Go through the lines below and transcribe each one exactly.

(Records drawn from a dataset)
* * * *

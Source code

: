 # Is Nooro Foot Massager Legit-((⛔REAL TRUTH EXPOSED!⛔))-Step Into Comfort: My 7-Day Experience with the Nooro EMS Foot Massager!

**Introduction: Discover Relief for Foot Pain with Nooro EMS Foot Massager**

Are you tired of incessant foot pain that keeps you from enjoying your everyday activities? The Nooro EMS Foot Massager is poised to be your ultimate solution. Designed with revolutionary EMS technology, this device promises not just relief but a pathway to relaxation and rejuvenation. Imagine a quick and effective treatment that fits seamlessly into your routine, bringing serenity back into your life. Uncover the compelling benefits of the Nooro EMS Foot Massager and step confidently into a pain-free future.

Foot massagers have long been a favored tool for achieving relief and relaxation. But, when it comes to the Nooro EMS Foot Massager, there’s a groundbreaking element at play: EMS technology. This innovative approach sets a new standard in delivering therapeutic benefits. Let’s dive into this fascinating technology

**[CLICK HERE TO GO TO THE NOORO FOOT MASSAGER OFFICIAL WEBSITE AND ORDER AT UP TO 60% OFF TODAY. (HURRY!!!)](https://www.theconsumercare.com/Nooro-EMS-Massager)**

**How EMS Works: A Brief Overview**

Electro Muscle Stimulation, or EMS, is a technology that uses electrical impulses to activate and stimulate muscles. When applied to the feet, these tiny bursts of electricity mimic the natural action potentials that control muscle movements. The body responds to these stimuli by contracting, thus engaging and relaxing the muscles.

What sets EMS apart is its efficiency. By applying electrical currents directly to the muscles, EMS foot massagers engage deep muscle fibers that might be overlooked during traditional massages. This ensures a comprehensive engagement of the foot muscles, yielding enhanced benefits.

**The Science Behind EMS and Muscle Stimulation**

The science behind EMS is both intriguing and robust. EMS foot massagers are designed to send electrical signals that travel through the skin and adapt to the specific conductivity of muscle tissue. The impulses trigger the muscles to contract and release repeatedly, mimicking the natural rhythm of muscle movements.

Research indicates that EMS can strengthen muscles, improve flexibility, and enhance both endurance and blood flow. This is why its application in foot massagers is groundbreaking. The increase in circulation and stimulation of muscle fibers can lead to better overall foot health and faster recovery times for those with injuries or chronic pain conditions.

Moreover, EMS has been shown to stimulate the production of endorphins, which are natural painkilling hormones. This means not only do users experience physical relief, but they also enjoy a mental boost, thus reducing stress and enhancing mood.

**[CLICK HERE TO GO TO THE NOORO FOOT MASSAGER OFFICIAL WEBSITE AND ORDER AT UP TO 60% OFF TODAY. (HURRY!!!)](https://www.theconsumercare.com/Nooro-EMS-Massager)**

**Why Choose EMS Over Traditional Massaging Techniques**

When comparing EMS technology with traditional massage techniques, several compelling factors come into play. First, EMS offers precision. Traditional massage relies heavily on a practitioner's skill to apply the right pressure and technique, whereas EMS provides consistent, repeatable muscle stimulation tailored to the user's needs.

* * * *

> Exercise output:
Source code

: # Is Nooro Foot Massager Legit-((⛔REAL TRUTH EXPOSED!⛔))-Step Into Comfort: My 7-Day Experience with the Nooro EMS Foot Massager!

**Introduction: Discover Relief for Foot Pain with Nooro EMS Foot Massager**

Are you tired of incessant foot pain that keeps you from enjoying your everyday activities? The Nooro EMS Foot Massager is poised to be your ultimate solution. Designed with revolutionary EMS technology, this device promises not just relief but a pathway to relaxation and rejuvenation. Imagine a quick and effective treatment that fits seamlessly into your routine, bringing serenity back into your life. Uncover the compelling benefits of the Nooro EMS Foot Massager and step confidently into a pain-free future.

Foot massagers have long been a favored tool for achieving relief and relaxation. But, when it comes to the Nooro EMS Foot Massager, there’s a groundbreaking element at play: EMS technology. This innovative approach sets a new standard in delivering therapeutic benefits. Let’s dive into this fascinating technology

**[CLICK HERE TO GO TO THE NOORO FOOT MASSAGER OFFICIAL WEBSITE AND ORDER AT UP TO 60% OFF TODAY. (HURRY!!!)](https://www.theconsumercare.com/Nooro-EMS-Massager)**

**How EMS Works: A Brief Overview**

Electro Muscle Stimulation, or EMS, is a technology that uses electrical impulses to activate and stimulate muscles. When applied to the feet, these tiny bursts of electricity mimic the natural action potentials that control muscle movements. The body responds to these stimuli by contracting, thus engaging and relaxing the muscles.

What sets EMS apart is its efficiency. By applying electrical currents directly to the muscles, EMS foot massagers engage deep muscle fibers that might be overlooked during traditional massages. This ensures a comprehensive engagement of the foot muscles, yielding enhanced benefits.

**The Science Behind EMS and Muscle Stimulation**

The science behind EMS is both intriguing and robust. EMS foot massagers are designed to send electrical signals that travel through the skin and adapt to the specific conductivity of muscle tissue. The impulses trigger the muscles to contract and release repeatedly, mimicking the natural rhythm of muscle movements.

Research indicates that EMS can strengthen muscles, improve flexibility, and enhance both endurance and blood flow. This is why its application in foot massagers is groundbreaking. The increase in circulation and stimulation of muscle fibers can lead to better overall foot health and faster recovery times for those with injuries or chronic pain conditions.

Moreover, EMS has been shown to stimulate the production of endorphins, which are natural painkilling hormones. This means not only do users experience physical relief, but they also enjoy a mental boost, thus reducing stress and enhancing mood.

**[CLICK HERE TO GO TO THE NOORO FOOT MASSAGER OFFICIAL WEBSITE AND ORDER AT UP TO 60% OFF TODAY. (HURRY!!!)](https://www.theconsumercare.com/Nooro-EMS-Massager)**

**Why Choose EMS Over Traditional Massaging Techniques**

When comparing EMS technology with traditional massage techniques, several compelling factors come into play. First, EMS offers precision. Traditional massage relies heavily on a practitioner's skill to apply the right pressure and technique, whereas EMS provides consistent, repeatable muscle stimulation tailored to the user's needs.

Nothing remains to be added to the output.